::: Extracted material

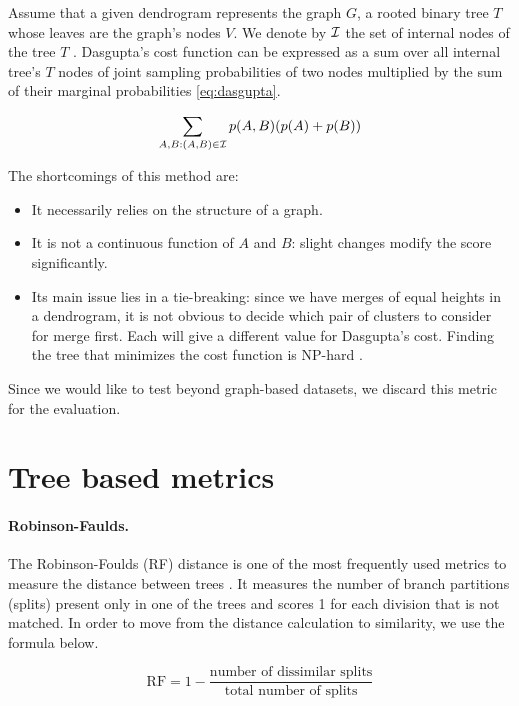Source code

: Assume that a given dendrogram represents the graph $G$, a rooted binary tree $T$ whose leaves are the graph's nodes $V$. We denote by ${\cal I}$ the set of internal nodes of the tree $T$ \cite{Bonald2018a}. 
Dasgupta's cost function can be expressed as a sum over all internal tree's $T$ nodes of joint sampling probabilities of two nodes multiplied by the sum of their marginal probabilities \ref{eq:dasgupta}. 

\begin{equation}
\label{eq:dasgupta}
\sum_{A,B: (A,B) \in {\cal I}}p(A,B)(p(A) + p(B)) 
\end{equation}

The shortcomings of this method are:
\begin{itemize}
	\item It necessarily relies on the structure of a graph.
	\item It is not a continuous function of $A$ and $B$: slight changes modify the score significantly.
	\item Its main issue lies in a tie-breaking: since we have merges of equal heights in a dendrogram, it is not obvious to decide which pair of clusters to consider for merge first. Each will give a different value for Dasgupta's cost. Finding the tree that minimizes the cost function is NP-hard \cite{dasgupta2016cost}.
\end{itemize}

Since we would like to test beyond graph-based datasets, we discard this metric for the evaluation.

\section{Tree based metrics}
\paragraph{Robinson-Faulds.} \label{RF_metric}
The Robinson-Foulds (RF) distance is one of the most frequently used metrics to measure the distance between trees \cite{ROBINSON}. It measures the number of branch partitions (splits) present only in one of the trees and scores 1 for each division that is not matched. In order to move from the distance calculation to similarity, we use the formula below. 


$$\text{RF} = 1 - \frac{\text{number of dissimilar splits}}{\text{total number of splits}}$$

::::::

Activity – All lines of the records containing "this" should be shown.

Completed exercise –
The shortcomings of this method are:
Since we would like to test beyond graph-based datasets, we discard this metric for the evaluation.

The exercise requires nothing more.